И Бог, который уже ругает себя за то, что не придал человеку большего сходства с рогатой жабой или медведем-коалой (тогда бы он слышал этот упрек гораздо реже), говорит:
— Ты похож на Меня гораздо меньше, чем многие, да и не помню Я, чтобы создавал тебя.
А мистер Слаттерман, он хищно вперивается в Бога:
— Ты уж, пожалуйста, с этим определись. Создавал ты меня или нет?
— Да, да, разумеется, создавал. — Бог идет на попятную. — Я лишь сказал, что не помню, как это случилось.

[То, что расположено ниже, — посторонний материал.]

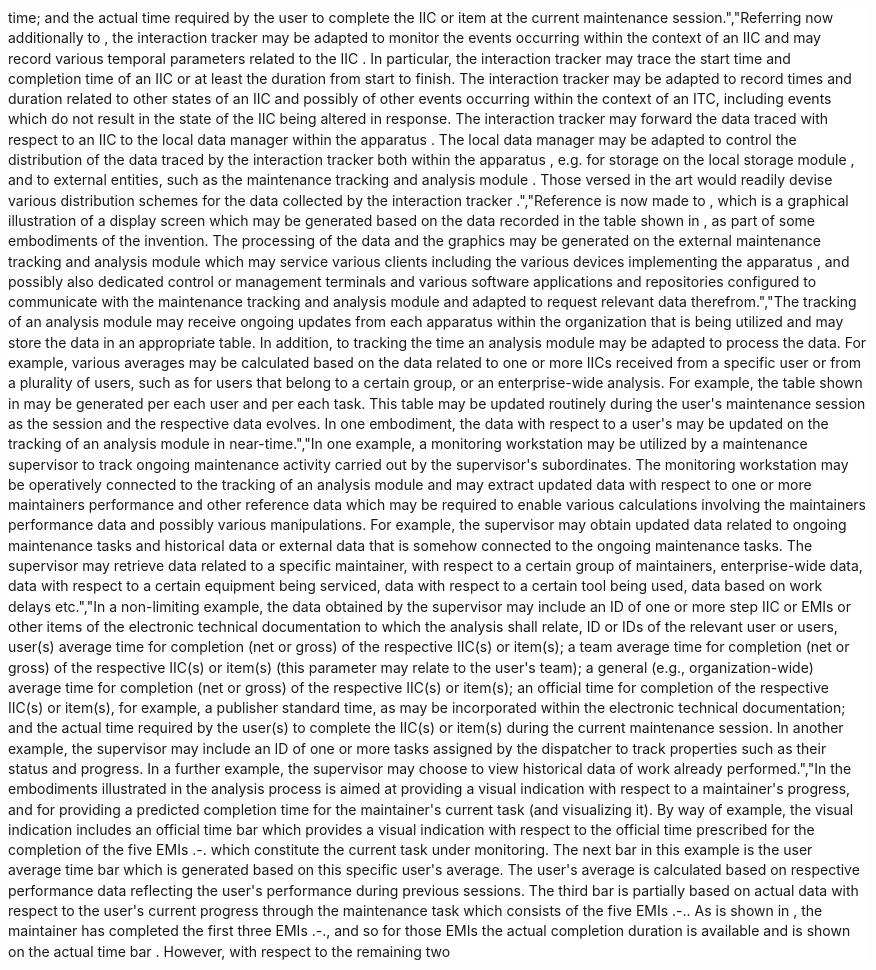time; and the actual time required by the user to complete the IIC or item at the current maintenance session.","Referring now additionally to , the interaction tracker  may be adapted to monitor the events occurring within the context of an IIC  and may record various temporal parameters related to the IIC . In particular, the interaction tracker  may trace the start time and completion time of an IIC  or at least the duration from start to finish. The interaction tracker  may be adapted to record times and duration related to other states of an IIC and possibly of other events occurring within the context of an ITC, including events which do not result in the state of the IIC  being altered in response. The interaction tracker  may forward the data traced with respect to an IIC  to the local data manager  within the apparatus . The local data manager  may be adapted to control the distribution of the data traced by the interaction tracker  both within the apparatus , e.g. for storage on the local storage module , and to external entities, such as the maintenance tracking and analysis module . Those versed in the art would readily devise various distribution schemes for the data collected by the interaction tracker .","Reference is now made to , which is a graphical illustration of a display screen which may be generated based on the data recorded in the table shown in , as part of some embodiments of the invention. The processing of the data and the graphics may be generated on the external maintenance tracking and analysis module  which may service various clients including the various devices implementing the apparatus , and possibly also dedicated control or management terminals and various software applications and repositories configured to communicate with the maintenance tracking and analysis module  and adapted to request relevant data therefrom.","The tracking of an analysis module  may receive ongoing updates from each apparatus within the organization that is being utilized and may store the data in an appropriate table. In addition, to tracking the time an analysis module  may be adapted to process the data. For example, various averages may be calculated based on the data related to one or more IICs received from a specific user or from a plurality of users, such as for users that belong to a certain group, or an enterprise-wide analysis. For example, the table shown in  may be generated per each user and per each task. This table may be updated routinely during the user's maintenance session as the session and the respective data evolves. In one embodiment, the data with respect to a user's may be updated on the tracking of an analysis module  in near-time.","In one example, a monitoring workstation may be utilized by a maintenance supervisor to track ongoing maintenance activity carried out by the supervisor's subordinates. The monitoring workstation may be operatively connected to the tracking of an analysis module  and may extract updated data with respect to one or more maintainers performance and other reference data which may be required to enable various calculations involving the maintainers performance data and possibly various manipulations. For example, the supervisor may obtain updated data related to ongoing maintenance tasks and historical data or external data that is somehow connected to the ongoing maintenance tasks. The supervisor may retrieve data related to a specific maintainer, with respect to a certain group of maintainers, enterprise-wide data, data with respect to a certain equipment being serviced, data with respect to a certain tool being used, data based on work delays etc.","In a non-limiting example, the data obtained by the supervisor may include an ID of one or more step IIC or EMIs or other items of the electronic technical documentation to which the analysis shall relate, ID or IDs of the relevant user or users, user(s) average time for completion (net or gross) of the respective IIC(s) or item(s); a team average time for completion (net or gross) of the respective IIC(s) or item(s) (this parameter may relate to the user's team); a general (e.g., organization-wide) average time for completion (net or gross) of the respective IIC(s) or item(s); an official time for completion of the respective IIC(s) or item(s), for example, a publisher standard time, as may be incorporated within the electronic technical documentation; and the actual time required by the user(s) to complete the IIC(s) or item(s) during the current maintenance session. In another example, the supervisor may include an ID of one or more tasks assigned by the dispatcher to track properties such as their status and progress. In a further example, the supervisor may choose to view historical data of work already performed.","In the embodiments illustrated in  the analysis process is aimed at providing a visual indication with respect to a maintainer's progress, and for providing a predicted completion time for the maintainer's current task (and visualizing it). By way of example, the visual indication includes an official time bar  which provides a visual indication with respect to the official time prescribed for the completion of the five EMIs .-. which constitute the current task under monitoring. The next bar in this example is the user average time bar  which is generated based on this specific user's average. The user's average is calculated based on respective performance data reflecting the user's performance during previous sessions. The third bar  is partially based on actual data with respect to the user's current progress through the maintenance task which consists of the five EMIs .-.. As is shown in , the maintainer has completed the first three EMIs .-., and so for those EMIs the actual completion duration is available and is shown on the actual time bar . However, with respect to the remaining two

— Я так и думал! — победно восклицает мистер Слаттерман. — Тебе пришлось встать очень рано, чтобы найти время для Берни Слаттермана. — Он чешет затылок, а Бог молча смотрит на него, не зная, что и сказать. — Так на чем мы остановились? А, вспомнил. Почему ты выбрал меня? Почему этого предупреждения не слышат от тебя убийцы и двоеженцы, адвокаты и прочие дегенераты?
— Потому что им по определению суждено гореть в аду, а у твоей души еще есть шанс на спасение.
Мистер Слаттерман скептически смотрит на Бога.
— Ты уверен, что вытащил меня не за тем, чтобы получить квалифицированный совет, какое вино следует покупать, а какое — нет?
— Ты здесь потому, что ты плоть от плоти Моей и твоя душа — частица Моей души, а ко всем Моим детям я питаю безграничные любовь и сострадание. — Бог выдерживает паузу, прежде чем признать: — Хотя иной раз никакого терпения не хватает.
Тут мистер Слаттерман смотрит на Бога с таким видом, будто тот сморозил какую-то глупость, и отступает на пару шагов.
— Давай-ка не вспоминать о любви и сострадании, когда мы говорим о делах. — Он многозначительно добавляет: — Особенно о любви.
— Как низки твои помыслы! — В голосе Бога слышится отвращение.
— Да ну? — бросает в ответ мистер Слаттерман. — Я, между прочим, не соблазнял девственницу, и у меня нет внебрачных детей. — Он переходит на шепот: — Как-нибудь ты должен рассказать мне, как ты это сделал. Видишь ли, в таверну каждую субботу приходит одна девушка, которая утверждает, что бережет себя для первой брачной ночи и…
— Хватит! — кричит Бог, багровея лицом и гадая, как это разговор о душе мистера Слаттермана привел к обсуждению весьма деликатного происшествия, имевшего место много лет тому назад, когда Бог был помоложе и куда более порывистым.